I tertia comparationis non mancavano, dunque, alla Corte costituzionale per poter applicare quella clausola di durata massima complessiva di 36 mesi di servizio anche non continuativo alle dipendenze della stessa pubblica amministrazione, che, con la costituzione a tempo indeterminato o stabilizzazione del rapporto di lavoro, poteva costituire (e costituisce) l’unica vera sanzione idonea ad eliminare definitivamente e completamente le conseguenze dell’abusivo ricorso alla contrattazione a termine, ricostruita all’interno dell’ordinamento nazionale e non al di fuori di esso, in applicazione della direttiva 1999/70/Ce e delle indicazioni già fornite dalla sentenza Mascolo della Corte di giustizia al punto 55, espressamente richiamate dal Parlamento europeo nella Risoluzione del 31 maggio 2018 contro la precarizzazione dei rapporti di lavoro .
La procedura di infrazione avrebbe potuto essere evitata dal Giudice delle leggi, già protagonista infelice con la sentenza n.89/2003 del primo conflitto “costituzionale” con la Corte di giustizia nel giudizio definito dalla sentenza Marrosu-Sardino.
Tuttavia, molte responsabilità della situazione di caos normativo e giurisprudenziale sulla tutela effettiva dei lavoratori pubblici precari è della Commissione Ue.
Come riferito nella comunicazione del 3 agosto 2016 della Commissione PETI del Parlamento europeo sullo stato delle petizioni in materia di precariato scolastico, dopo la sentenza Mascolo della Corte di giustizia e l’adozione da parte delle autorità nazionali della legge n.107/2015 con la riforma del settore scolastico, la Commissione Ue ha archiviato il 19 novembre 2015 la procedura di infrazione n.2124/2010, ritenendo che la riforma in questione portasse il diritto nazionale in linea con le clausole 4 e 5 dell'accordo quadro allegato alla direttiva relativa ai contratti di lavoro a tempo determinato, in relazione al settore della pubblica istruzione, senza prendere posizione sul precariato pubblico non scolastico, su cui aveva fornito la falsa informazione nella citata comunicazione del 26 agosto 2013 di estensione a tutti i contratti a tempo determinato alle dipendenze delle pubbliche amministrazioni italiane della procedura di infrazione ora archiviata.
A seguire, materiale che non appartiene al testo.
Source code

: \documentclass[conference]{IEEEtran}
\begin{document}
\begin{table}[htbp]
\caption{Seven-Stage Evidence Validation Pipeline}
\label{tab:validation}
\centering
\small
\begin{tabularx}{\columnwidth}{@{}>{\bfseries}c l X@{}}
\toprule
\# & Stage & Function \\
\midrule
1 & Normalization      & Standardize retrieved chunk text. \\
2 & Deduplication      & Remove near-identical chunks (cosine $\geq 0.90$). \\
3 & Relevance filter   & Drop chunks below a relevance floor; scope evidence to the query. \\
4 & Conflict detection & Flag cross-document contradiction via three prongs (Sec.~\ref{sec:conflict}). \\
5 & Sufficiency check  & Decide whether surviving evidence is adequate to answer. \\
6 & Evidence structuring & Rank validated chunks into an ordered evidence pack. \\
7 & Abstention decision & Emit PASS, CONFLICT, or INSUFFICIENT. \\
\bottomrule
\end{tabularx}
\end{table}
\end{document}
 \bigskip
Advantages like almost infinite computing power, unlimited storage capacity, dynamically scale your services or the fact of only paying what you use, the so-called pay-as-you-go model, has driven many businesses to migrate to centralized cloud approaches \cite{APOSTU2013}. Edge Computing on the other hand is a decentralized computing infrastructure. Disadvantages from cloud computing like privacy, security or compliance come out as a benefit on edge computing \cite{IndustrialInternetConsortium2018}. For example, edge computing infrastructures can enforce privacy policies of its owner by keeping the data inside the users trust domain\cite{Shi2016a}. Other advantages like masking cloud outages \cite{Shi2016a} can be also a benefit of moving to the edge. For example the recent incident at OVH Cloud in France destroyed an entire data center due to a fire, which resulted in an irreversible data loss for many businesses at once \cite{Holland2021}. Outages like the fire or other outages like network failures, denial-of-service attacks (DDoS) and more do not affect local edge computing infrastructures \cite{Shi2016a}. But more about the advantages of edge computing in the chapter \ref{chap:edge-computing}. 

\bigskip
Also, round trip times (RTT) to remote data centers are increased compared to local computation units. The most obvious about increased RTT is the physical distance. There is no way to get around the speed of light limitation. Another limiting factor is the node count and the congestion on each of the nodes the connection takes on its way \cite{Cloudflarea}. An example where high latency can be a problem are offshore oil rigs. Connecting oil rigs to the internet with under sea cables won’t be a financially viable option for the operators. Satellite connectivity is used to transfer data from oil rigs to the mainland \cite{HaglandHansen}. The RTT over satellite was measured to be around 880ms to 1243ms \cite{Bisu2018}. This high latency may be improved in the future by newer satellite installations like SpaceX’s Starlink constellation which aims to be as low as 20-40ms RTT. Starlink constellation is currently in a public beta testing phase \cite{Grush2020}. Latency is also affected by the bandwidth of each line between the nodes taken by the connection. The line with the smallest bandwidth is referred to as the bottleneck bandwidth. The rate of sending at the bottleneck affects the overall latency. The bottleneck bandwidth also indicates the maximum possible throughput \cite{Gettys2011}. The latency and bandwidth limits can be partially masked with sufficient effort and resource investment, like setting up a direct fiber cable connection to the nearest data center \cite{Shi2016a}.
Contestualmente, la Commissione sulla questione del lavoro a tempo determinato nel settore pubblico (non scolastico) italiano ha avviato procedure di pre-infrazione con il riferimento NIF 2014/4231, che si riferiscono in particolare alla prevenzione degli abusi nel rinnovo dei contratti a tempo determinato e al risarcimento dei danni subiti in relazione a tale abuso, per arrivare dopo ben cinque anni alla descritta procedura di infrazione attivata con la messa in mora del 25 luglio 2019.
Grande, dunque, è la responsabilità della Commissione Ue nella diffusione degli strumenti negoziali di flessibilità e/o precarietà lavorativa in Europa e, quindi, in Italia e, pertanto, meritatissima è stata la censura subita dal Parlamento europeo, su impulso di petitioners, giuristi ed europarlamentari italiani, nella risoluzione del 31 maggio 2018 dell’Istituzione rappresentativa più democratica che abbiamo nell’Unione.
L’inerzia e l’inedia della Commissione nel segnalare il macroscopico inadempimento dell’Italia all’applicazione delle clausole 4 e 5 dell’accordo quadro recepito dalla direttiva 1999/70/CE per quanto riguarda tutto il pubblico impiego hanno provocato anche una denuncia dell’Istituzione Ue davanti al mediatore europeo per cattiva amministrazione e la censura esplicita del Parlamento dell’Unione nella citata risoluzione del 31 maggio 2018 contro la precarietà dei rapporti di lavoro.
D’altra parte, la ritrosia della Commissione in subiecta materia risulta manifesta nel caso, più unico che raro, della procedura di infrazione fantasma o, meglio, secretata sullo status della magistratura onoraria italiana, determinata dalla mancata applicazione nell’ordinamento interno della sentenza O’ Brien (v. infra).

4. La strana vicenda della procedura di infrazione secretata dalla Commissione Ue sullo status e i diritti della magistratura onoraria
A sottolineare la “fluidità” del quadro generale sovranazionale e nazionale per quanto riguarda la tutela effettiva dei diritti dei lavoratori a tempo determinato nel pubblico impiego nazionale, è opportuno raccontare la strana vicenda della procedura di infrazione secretata dalla Commissione europea sullo status e i diritti (negati) della magistratura onoraria italiana.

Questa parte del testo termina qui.